* _Work task_:
Please return all of the records verbatim, with the pictures omitted.

* _Data supplied_:

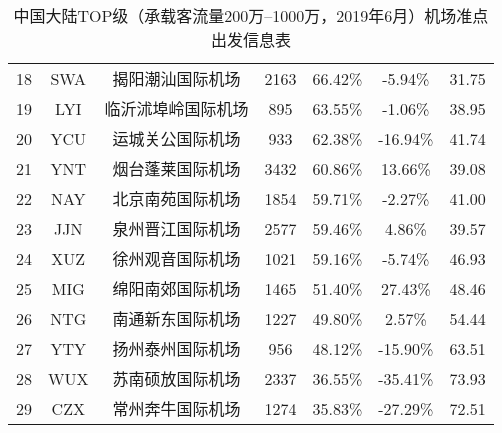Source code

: \begin{table}
{\begin{tabular}{ccccccc}
            18 & SWA & 揭阳潮汕国际机场 & 2163 & 66.42\% & -5.94\% & 31.75 \\
            \rowcolor[HTML]{EFEFEF}
            19 & LYI & 临沂沭埠岭国际机场 & 895 & 63.55\% & -1.06\% & 38.95 \\
            20 & YCU & 运城关公国际机场 & 933 & 62.38\% & -16.94\% & 41.74 \\
            \rowcolor[HTML]{EFEFEF}
            21 & YNT & 烟台蓬莱国际机场 & 3432 & 60.86\% & 13.66\% & 39.08 \\
            22 & NAY & 北京南苑国际机场 & 1854 & 59.71\% & -2.27\% & 41.00 \\
            \rowcolor[HTML]{EFEFEF}
            23 & JJN & 泉州晋江国际机场 & 2577 & 59.46\% & 4.86\% & 39.57 \\
            24 & XUZ & 徐州观音国际机场 & 1021 & 59.16\% & -5.74\% & 46.93 \\
            \rowcolor[HTML]{EFEFEF}
            25 & MIG & 绵阳南郊国际机场 & 1465 & 51.40\% & 27.43\% & 48.46 \\
            26 & NTG & 南通新东国际机场 & 1227 & 49.80\% & 2.57\% & 54.44 \\
            \rowcolor[HTML]{EFEFEF}
            27 & YTY & 扬州泰州国际机场 & 956 & 48.12\% & -15.90\% & 63.51 \\
            28 & WUX & 苏南硕放国际机场 & 2337 & 36.55\% & -35.41\% & 73.93 \\
            \rowcolor[HTML]{EFEFEF}
            29 & CZX & 常州奔牛国际机场 & 1274 & 35.83\% & -27.29\% & 72.51 \\ \hline
        \end{tabular}%
    }
    \caption{中国大陆TOP级（承载客流量200万--1000万，2019年6月）机场准点出发信息表}\label{T:depart_3_3}
\end{table}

* _Reply to the exercise_:
Source code

: \begin{table}
{\begin{tabular}{ccccccc}
            18 & SWA & 揭阳潮汕国际机场 & 2163 & 66.42\% & -5.94\% & 31.75 \\
            \rowcolor[HTML]{EFEFEF}
            19 & LYI & 临沂沭埠岭国际机场 & 895 & 63.55\% & -1.06\% & 38.95 \\
            20 & YCU & 运城关公国际机场 & 933 & 62.38\% & -16.94\% & 41.74 \\
            \rowcolor[HTML]{EFEFEF}
            21 & YNT & 烟台蓬莱国际机场 & 3432 & 60.86\% & 13.66\% & 39.08 \\
            22 & NAY & 北京南苑国际机场 & 1854 & 59.71\% & -2.27\% & 41.00 \\
            \rowcolor[HTML]{EFEFEF}
            23 & JJN & 泉州晋江国际机场 & 2577 & 59.46\% & 4.86\% & 39.57 \\
            24 & XUZ & 徐州观音国际机场 & 1021 & 59.16\% & -5.74\% & 46.93 \\
            \rowcolor[HTML]{EFEFEF}
            25 & MIG & 绵阳南郊国际机场 & 1465 & 51.40\% & 27.43\% & 48.46 \\
            26 & NTG & 南通新东国际机场 & 1227 & 49.80\% & 2.57\% & 54.44 \\
            \rowcolor[HTML]{EFEFEF}
            27 & YTY & 扬州泰州国际机场 & 956 & 48.12\% & -15.90\% & 63.51 \\
            28 & WUX & 苏南硕放国际机场 & 2337 & 36.55\% & -35.41\% & 73.93 \\
            \rowcolor[HTML]{EFEFEF}
            29 & CZX & 常州奔牛国际机场 & 1274 & 35.83\% & -27.29\% & 72.51 \\ \hline
        \end{tabular}%
    }
    \caption{中国大陆TOP级（承载客流量200万--1000万，2019年6月）机场准点出发信息表}\label{T:depart_3_3}
\end{table}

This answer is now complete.